(Rendered images with source text)

------------------------------------------------------------

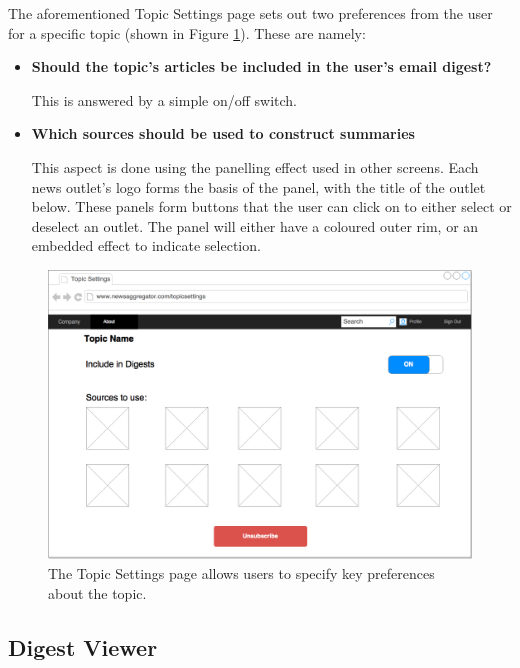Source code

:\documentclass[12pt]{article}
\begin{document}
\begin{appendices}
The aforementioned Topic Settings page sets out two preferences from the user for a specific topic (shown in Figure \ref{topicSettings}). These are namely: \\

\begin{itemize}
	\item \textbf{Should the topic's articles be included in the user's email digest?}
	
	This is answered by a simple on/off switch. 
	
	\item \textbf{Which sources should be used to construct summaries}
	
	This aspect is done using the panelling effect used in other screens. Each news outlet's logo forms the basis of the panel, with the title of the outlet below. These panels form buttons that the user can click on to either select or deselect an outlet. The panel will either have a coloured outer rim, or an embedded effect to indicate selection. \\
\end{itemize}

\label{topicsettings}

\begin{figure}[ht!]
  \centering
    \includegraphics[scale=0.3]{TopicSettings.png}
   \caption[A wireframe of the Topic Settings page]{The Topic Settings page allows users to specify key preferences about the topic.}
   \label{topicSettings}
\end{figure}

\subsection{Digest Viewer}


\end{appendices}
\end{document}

------------------------------------------------------------

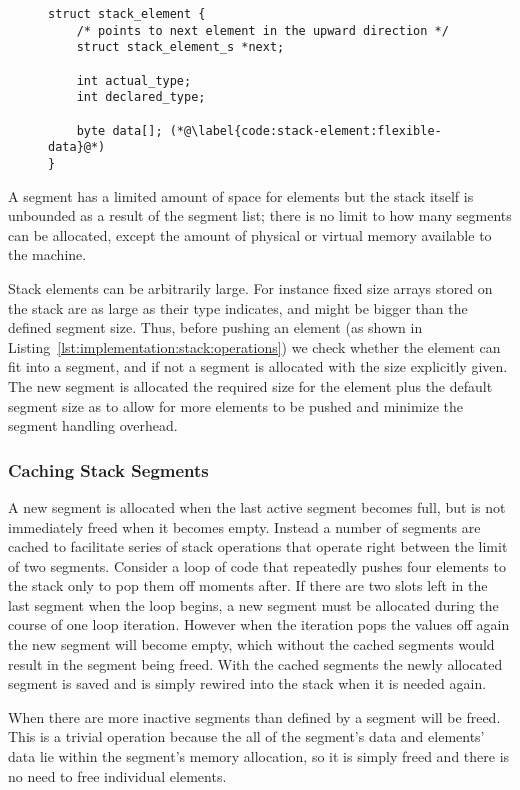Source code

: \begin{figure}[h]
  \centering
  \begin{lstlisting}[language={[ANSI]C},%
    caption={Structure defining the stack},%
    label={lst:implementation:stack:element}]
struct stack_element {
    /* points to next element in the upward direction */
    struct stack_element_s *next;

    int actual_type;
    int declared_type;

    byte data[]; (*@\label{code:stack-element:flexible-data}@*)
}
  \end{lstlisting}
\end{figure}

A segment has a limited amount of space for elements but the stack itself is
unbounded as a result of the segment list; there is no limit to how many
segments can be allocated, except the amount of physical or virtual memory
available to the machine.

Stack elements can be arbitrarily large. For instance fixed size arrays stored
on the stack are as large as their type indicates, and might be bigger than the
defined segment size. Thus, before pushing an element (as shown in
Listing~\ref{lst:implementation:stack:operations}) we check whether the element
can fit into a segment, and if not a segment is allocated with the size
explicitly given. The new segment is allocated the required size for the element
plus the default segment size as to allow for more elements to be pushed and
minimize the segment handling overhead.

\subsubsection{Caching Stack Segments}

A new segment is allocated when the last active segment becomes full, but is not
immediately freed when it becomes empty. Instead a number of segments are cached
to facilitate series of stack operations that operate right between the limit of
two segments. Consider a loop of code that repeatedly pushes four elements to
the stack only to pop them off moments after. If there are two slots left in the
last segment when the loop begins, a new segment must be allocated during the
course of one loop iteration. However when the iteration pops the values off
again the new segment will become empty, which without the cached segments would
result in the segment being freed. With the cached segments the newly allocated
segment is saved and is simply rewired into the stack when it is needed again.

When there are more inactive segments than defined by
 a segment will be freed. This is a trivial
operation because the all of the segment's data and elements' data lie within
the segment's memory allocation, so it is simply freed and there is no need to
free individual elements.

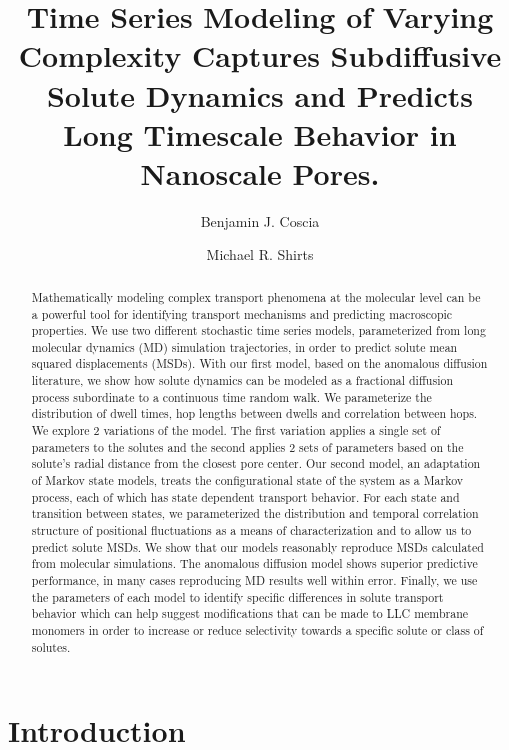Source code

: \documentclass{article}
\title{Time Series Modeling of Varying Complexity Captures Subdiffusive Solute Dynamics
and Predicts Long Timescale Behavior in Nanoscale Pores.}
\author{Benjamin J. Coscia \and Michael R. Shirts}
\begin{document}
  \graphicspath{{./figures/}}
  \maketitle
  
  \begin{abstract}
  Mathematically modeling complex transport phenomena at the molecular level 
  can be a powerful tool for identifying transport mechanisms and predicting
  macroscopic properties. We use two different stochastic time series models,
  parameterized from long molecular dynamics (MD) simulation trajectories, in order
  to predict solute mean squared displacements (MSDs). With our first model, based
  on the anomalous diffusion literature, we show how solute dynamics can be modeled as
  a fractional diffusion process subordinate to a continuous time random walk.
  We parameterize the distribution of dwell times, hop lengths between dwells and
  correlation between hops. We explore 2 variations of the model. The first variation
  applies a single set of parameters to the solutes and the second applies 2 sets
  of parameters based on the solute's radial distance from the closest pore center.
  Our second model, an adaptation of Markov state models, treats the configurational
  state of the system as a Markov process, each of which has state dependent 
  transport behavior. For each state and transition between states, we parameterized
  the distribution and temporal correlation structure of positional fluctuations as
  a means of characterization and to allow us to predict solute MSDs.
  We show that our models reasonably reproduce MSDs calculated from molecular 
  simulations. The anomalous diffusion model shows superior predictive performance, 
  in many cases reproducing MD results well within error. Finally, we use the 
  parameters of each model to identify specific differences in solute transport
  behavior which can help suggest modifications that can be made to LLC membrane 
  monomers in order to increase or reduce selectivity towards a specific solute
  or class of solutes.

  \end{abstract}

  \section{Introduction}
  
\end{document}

------------------------------------------------------------

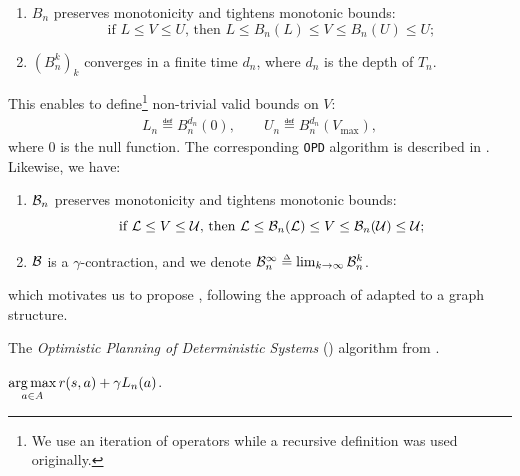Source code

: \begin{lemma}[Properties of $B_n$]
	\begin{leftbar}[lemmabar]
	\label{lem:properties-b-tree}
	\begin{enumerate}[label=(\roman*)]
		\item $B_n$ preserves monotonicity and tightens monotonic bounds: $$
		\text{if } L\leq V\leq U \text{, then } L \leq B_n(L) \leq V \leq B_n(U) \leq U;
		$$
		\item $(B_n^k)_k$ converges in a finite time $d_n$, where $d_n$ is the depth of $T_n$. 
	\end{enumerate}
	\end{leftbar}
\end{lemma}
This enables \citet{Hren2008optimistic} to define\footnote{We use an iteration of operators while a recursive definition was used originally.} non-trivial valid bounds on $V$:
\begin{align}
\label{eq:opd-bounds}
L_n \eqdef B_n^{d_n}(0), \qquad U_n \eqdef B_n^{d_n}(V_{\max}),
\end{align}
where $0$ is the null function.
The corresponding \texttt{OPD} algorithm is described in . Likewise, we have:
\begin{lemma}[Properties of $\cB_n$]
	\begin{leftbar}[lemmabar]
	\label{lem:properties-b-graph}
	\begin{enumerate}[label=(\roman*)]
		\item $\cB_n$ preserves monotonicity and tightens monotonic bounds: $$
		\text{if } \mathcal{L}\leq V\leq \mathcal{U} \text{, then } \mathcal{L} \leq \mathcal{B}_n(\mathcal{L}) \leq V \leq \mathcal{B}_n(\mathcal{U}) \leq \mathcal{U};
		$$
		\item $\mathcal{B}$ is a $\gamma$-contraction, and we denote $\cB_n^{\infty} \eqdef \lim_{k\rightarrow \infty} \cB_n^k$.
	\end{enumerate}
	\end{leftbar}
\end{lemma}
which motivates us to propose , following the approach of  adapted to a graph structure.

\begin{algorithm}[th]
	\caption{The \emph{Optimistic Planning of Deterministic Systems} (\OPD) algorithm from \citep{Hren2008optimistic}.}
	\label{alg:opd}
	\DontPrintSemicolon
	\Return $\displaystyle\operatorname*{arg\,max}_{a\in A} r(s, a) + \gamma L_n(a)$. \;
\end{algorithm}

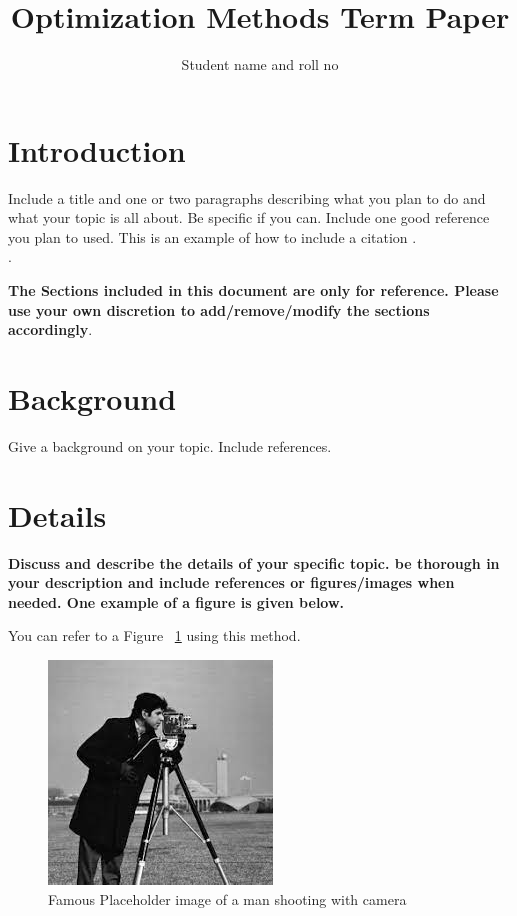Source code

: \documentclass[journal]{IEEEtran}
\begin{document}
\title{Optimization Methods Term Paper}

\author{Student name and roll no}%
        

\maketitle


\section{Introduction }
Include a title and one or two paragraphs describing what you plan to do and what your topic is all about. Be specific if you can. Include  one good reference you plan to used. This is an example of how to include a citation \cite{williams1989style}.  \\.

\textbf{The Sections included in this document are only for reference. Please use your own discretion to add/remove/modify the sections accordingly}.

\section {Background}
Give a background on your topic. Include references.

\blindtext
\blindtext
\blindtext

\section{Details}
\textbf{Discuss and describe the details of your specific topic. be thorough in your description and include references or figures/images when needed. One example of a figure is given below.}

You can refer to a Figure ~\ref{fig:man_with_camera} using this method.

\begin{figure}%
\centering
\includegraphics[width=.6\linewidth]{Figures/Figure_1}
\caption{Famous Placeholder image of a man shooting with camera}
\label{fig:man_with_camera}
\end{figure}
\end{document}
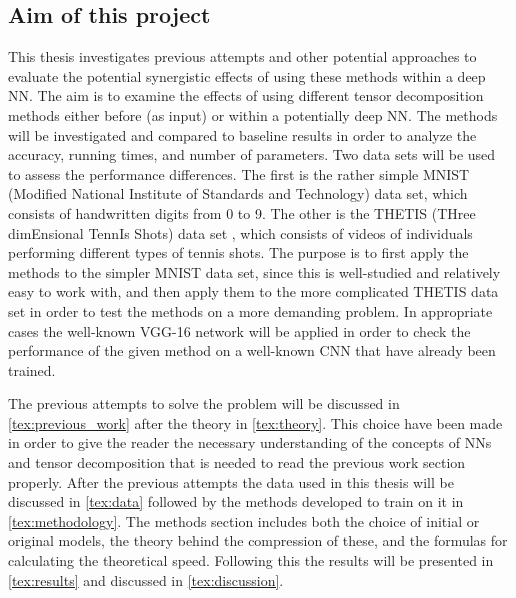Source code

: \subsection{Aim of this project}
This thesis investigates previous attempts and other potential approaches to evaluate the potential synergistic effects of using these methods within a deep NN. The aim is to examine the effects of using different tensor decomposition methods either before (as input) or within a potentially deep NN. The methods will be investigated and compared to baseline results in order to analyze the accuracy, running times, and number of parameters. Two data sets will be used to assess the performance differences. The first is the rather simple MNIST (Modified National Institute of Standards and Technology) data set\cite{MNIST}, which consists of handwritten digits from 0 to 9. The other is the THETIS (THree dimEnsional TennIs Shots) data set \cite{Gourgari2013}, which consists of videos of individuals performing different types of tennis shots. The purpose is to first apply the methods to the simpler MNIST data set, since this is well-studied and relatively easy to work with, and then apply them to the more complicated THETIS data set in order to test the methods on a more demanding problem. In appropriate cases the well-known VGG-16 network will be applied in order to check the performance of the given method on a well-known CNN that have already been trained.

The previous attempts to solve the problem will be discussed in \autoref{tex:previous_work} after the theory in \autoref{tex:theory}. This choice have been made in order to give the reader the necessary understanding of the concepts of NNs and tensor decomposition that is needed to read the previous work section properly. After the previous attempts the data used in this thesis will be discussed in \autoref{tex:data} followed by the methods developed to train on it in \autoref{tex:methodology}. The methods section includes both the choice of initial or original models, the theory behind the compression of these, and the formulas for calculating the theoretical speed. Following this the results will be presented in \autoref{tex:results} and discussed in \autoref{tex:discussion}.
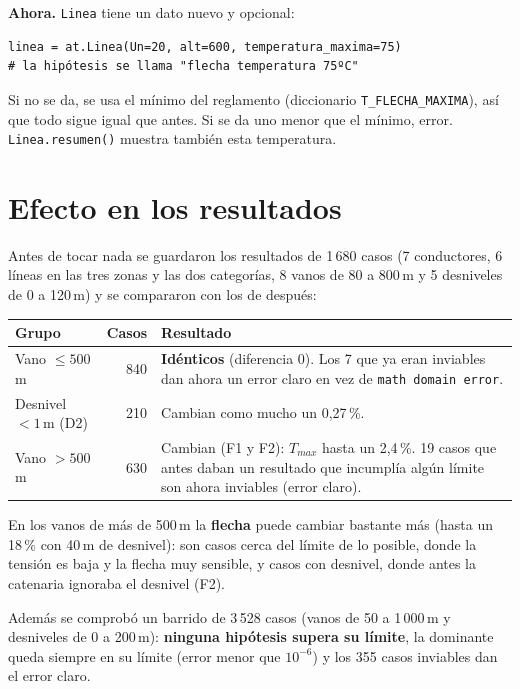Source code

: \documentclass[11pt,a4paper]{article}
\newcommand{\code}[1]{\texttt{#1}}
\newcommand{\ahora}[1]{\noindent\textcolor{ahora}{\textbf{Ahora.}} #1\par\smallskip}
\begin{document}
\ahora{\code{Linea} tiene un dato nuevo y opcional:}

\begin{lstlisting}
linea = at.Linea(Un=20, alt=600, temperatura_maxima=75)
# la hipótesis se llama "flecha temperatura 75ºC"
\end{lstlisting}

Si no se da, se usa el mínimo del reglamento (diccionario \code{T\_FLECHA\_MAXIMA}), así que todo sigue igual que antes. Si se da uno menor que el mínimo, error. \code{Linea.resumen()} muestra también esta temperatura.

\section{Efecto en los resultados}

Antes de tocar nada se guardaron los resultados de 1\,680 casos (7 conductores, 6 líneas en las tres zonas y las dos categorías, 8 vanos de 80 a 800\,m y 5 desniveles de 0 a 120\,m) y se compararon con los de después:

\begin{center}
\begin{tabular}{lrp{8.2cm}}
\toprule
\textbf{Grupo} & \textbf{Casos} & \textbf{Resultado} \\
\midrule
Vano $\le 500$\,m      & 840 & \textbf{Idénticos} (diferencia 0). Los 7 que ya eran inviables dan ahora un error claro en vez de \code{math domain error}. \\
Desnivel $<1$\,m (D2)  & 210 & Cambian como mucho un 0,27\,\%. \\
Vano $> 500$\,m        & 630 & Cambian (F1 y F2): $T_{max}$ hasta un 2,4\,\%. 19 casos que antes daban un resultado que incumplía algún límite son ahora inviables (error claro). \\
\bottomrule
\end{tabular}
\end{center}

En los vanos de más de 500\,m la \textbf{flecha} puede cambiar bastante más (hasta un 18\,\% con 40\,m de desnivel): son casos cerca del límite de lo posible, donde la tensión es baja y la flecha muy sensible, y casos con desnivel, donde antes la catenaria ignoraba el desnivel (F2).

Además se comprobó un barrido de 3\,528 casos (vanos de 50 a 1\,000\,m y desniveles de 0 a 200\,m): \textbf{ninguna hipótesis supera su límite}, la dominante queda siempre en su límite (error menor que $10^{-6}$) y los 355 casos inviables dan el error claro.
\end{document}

------------------------------------------------------------

Return a copy of every line in the records that includes the string "Markov".

  Our second model, an adaptation of Markov state models, treats the configurational
  state of the system as a Markov process, each of which has state dependent 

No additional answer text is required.